Y mientras el cerebro de la señorita Ramos, camino de la puerta, grita ¡¿cuándo?!, ¡cuándo!, y mientras Ernesto Teldi vuelve a sentarse con un suspiro de alivio como quien recupera el aliento tras una carrera de obstáculos, ocurren dos hechos casi simultáneos.
– Ya me acuerdo de quién es ese tipo. Es el actor que hacía de caníbal en El silencio de los corderos -exclama la señora del sofá vecino-. ¿Tú crees, Alfredo, que le importará si le pido un autógrafo?
– Señor Teldi -dice un botones salido de quién sabe dónde, con el sigilo propio de su oficio-: ha llegado una carta para usted, acaban de traerla.
La señora de Alfredo se va acercando a Teldi; muy pronto podrá oír su voz. También su marido podrá oírla.
– ¡Carajo! -exclama Teldi, y se levanta demasiado bruscamente al ver el sobre que le tiende el botones: es la segunda carta de estas características que recibe en veinticuatro horas. Ambas escritas con letra difícil y en tinta verde, de modo que las líneas parecen una hilera de cotorras sobre un alambre.

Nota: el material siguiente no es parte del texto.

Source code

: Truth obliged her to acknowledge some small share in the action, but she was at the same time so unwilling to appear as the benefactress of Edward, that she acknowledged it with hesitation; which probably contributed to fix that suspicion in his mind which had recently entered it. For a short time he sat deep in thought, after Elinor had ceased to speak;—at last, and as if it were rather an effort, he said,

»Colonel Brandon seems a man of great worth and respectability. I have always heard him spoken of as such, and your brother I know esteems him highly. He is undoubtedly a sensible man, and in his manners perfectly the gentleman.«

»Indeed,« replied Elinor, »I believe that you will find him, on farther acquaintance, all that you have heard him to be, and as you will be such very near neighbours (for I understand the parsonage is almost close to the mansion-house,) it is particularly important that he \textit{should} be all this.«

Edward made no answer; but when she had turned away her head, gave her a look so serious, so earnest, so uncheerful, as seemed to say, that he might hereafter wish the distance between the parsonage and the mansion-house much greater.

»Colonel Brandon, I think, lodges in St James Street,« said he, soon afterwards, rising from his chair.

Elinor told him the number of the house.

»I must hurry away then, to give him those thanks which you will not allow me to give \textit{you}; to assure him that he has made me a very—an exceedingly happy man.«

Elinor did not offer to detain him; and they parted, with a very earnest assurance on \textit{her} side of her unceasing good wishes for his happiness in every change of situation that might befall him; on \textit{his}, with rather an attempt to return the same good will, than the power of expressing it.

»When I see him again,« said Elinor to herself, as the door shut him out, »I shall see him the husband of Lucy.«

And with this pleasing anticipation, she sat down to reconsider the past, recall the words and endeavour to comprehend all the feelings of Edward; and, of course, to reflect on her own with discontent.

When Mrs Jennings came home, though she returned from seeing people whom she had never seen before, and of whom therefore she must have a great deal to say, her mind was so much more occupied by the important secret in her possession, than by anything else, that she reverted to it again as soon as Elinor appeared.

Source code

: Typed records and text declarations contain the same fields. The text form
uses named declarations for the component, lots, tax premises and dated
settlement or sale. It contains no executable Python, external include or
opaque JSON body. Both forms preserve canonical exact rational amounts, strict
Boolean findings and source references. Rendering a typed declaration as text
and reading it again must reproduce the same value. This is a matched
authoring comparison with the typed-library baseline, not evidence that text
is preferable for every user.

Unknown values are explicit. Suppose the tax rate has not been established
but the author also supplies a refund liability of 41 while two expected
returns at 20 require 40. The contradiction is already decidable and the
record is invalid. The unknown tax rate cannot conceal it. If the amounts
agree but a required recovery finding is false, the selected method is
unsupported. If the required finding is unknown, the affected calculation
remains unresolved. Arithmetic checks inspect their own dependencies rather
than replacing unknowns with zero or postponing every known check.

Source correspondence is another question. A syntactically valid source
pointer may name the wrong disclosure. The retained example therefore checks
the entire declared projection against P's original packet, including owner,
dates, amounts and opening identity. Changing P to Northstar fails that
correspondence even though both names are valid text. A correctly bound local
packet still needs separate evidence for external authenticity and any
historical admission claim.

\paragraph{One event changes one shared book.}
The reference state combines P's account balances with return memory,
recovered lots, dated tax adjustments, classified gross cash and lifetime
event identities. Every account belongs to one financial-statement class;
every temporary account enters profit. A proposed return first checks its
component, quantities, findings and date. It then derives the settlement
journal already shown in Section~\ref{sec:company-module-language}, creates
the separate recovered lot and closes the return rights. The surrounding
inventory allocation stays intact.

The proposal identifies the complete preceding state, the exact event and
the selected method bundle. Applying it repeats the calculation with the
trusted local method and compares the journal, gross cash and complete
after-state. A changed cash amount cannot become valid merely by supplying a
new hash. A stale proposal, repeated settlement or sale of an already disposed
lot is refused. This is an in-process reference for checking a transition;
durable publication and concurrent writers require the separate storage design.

– ¿Has oído lo que ha dicho, Matilde? -dice el caballero llamado Alfredo a su mujer.
– ¿Ves? Ya te advertí que éste no podía ser un actor de Hollywood.
Ernesto Teldi no logra descifrar la firma que hay al pie de la carta, pero una parte del texto, escrito en mayúsculas, es lo suficientemente claro como para identificar cinco palabras que ya figuraban en la carta anterior: «Teniente Minelli…» «Aeropuerto de Don Torcuata», y luego, garabateado en una letra burda que casi parece una carcajada, puede leerse: «¿Recuerdas, Teldi?»